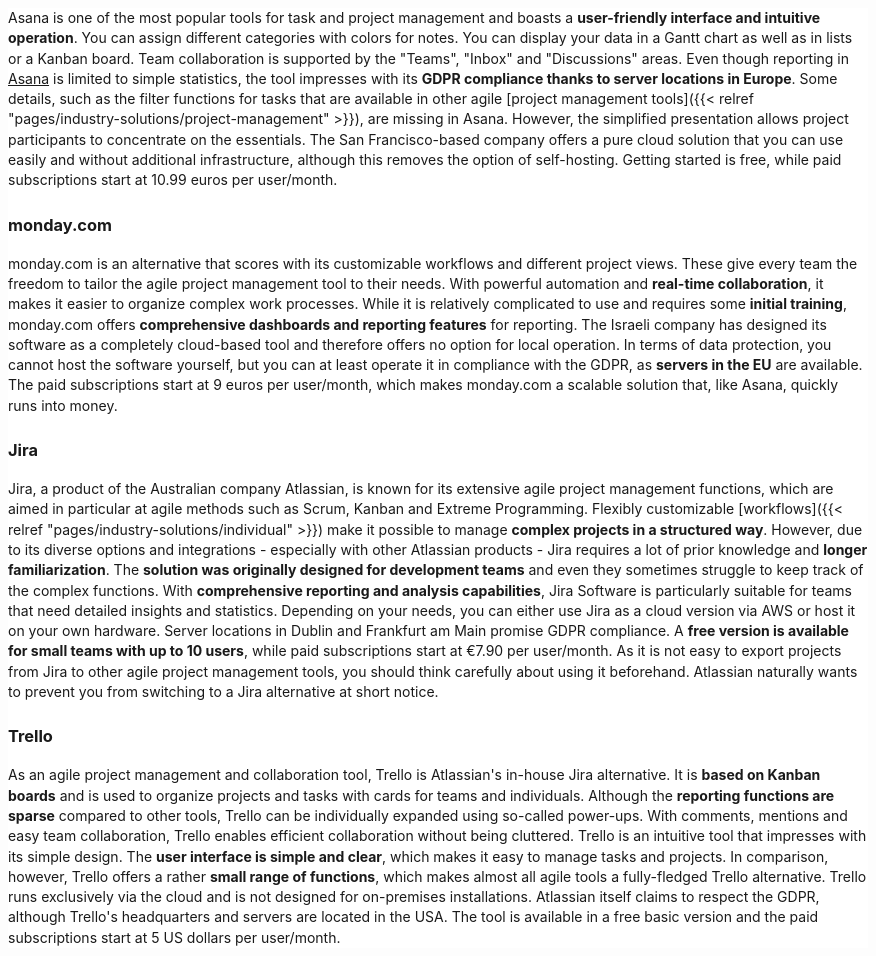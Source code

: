Asana is one of the most popular tools for task and project management and boasts a **user-friendly interface and intuitive operation**. You can assign different categories with colors for notes. You can display your data in a Gantt chart as well as in lists or a Kanban board. Team collaboration is supported by the "Teams", "Inbox" and "Discussions" areas. Even though reporting in [Asana](https://asana.com/de) is limited to simple statistics, the tool impresses with its **GDPR compliance thanks to server locations in Europe**. Some details, such as the filter functions for tasks that are available in other agile [project management tools]({{< relref "pages/industry-solutions/project-management" >}}), are missing in Asana. However, the simplified presentation allows project participants to concentrate on the essentials. The San Francisco-based company offers a pure cloud solution that you can use easily and without additional infrastructure, although this removes the option of self-hosting. Getting started is free, while paid subscriptions start at 10.99 euros per user/month.

### monday.com

monday.com is an alternative that scores with its customizable workflows and different project views. These give every team the freedom to tailor the agile project management tool to their needs. With powerful automation and **real-time collaboration**, it makes it easier to organize complex work processes. While it is relatively complicated to use and requires some **initial training**, monday.com offers **comprehensive dashboards and reporting features** for reporting. The Israeli company has designed its software as a completely cloud-based tool and therefore offers no option for local operation. In terms of data protection, you cannot host the software yourself, but you can at least operate it in compliance with the GDPR, as **servers in the EU** are available. The paid subscriptions start at 9 euros per user/month, which makes monday.com a scalable solution that, like Asana, quickly runs into money.

### Jira

Jira, a product of the Australian company Atlassian, is known for its extensive agile project management functions, which are aimed in particular at agile methods such as Scrum, Kanban and Extreme Programming. Flexibly customizable [workflows]({{< relref "pages/industry-solutions/individual" >}}) make it possible to manage **complex projects in a structured way**. However, due to its diverse options and integrations - especially with other Atlassian products - Jira requires a lot of prior knowledge and **longer familiarization**. The **solution was originally designed for development teams** and even they sometimes struggle to keep track of the complex functions. With **comprehensive reporting and analysis capabilities**, Jira Software is particularly suitable for teams that need detailed insights and statistics. Depending on your needs, you can either use Jira as a cloud version via AWS or host it on your own hardware. Server locations in Dublin and Frankfurt am Main promise GDPR compliance. A **free version is available for small teams with up to 10 users**, while paid subscriptions start at €7.90 per user/month. As it is not easy to export projects from Jira to other agile project management tools, you should think carefully about using it beforehand. Atlassian naturally wants to prevent you from switching to a Jira alternative at short notice.

### Trello

As an agile project management and collaboration tool, Trello is Atlassian's in-house Jira alternative. It is **based on Kanban boards** and is used to organize projects and tasks with cards for teams and individuals. Although the **reporting functions are sparse** compared to other tools, Trello can be individually expanded using so-called power-ups. With comments, mentions and easy team collaboration, Trello enables efficient collaboration without being cluttered. Trello is an intuitive tool that impresses with its simple design. The **user interface is simple and clear**, which makes it easy to manage tasks and projects. In comparison, however, Trello offers a rather **small range of functions**, which makes almost all agile tools a fully-fledged Trello alternative. Trello runs exclusively via the cloud and is not designed for on-premises installations. Atlassian itself claims to respect the GDPR, although Trello's headquarters and servers are located in the USA. The tool is available in a free basic version and the paid subscriptions start at 5 US dollars per user/month.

--------------------------------

The problem – Across the whole listing, tally the lines that include the string "Trello". Reply with the number only.

Answer box – 2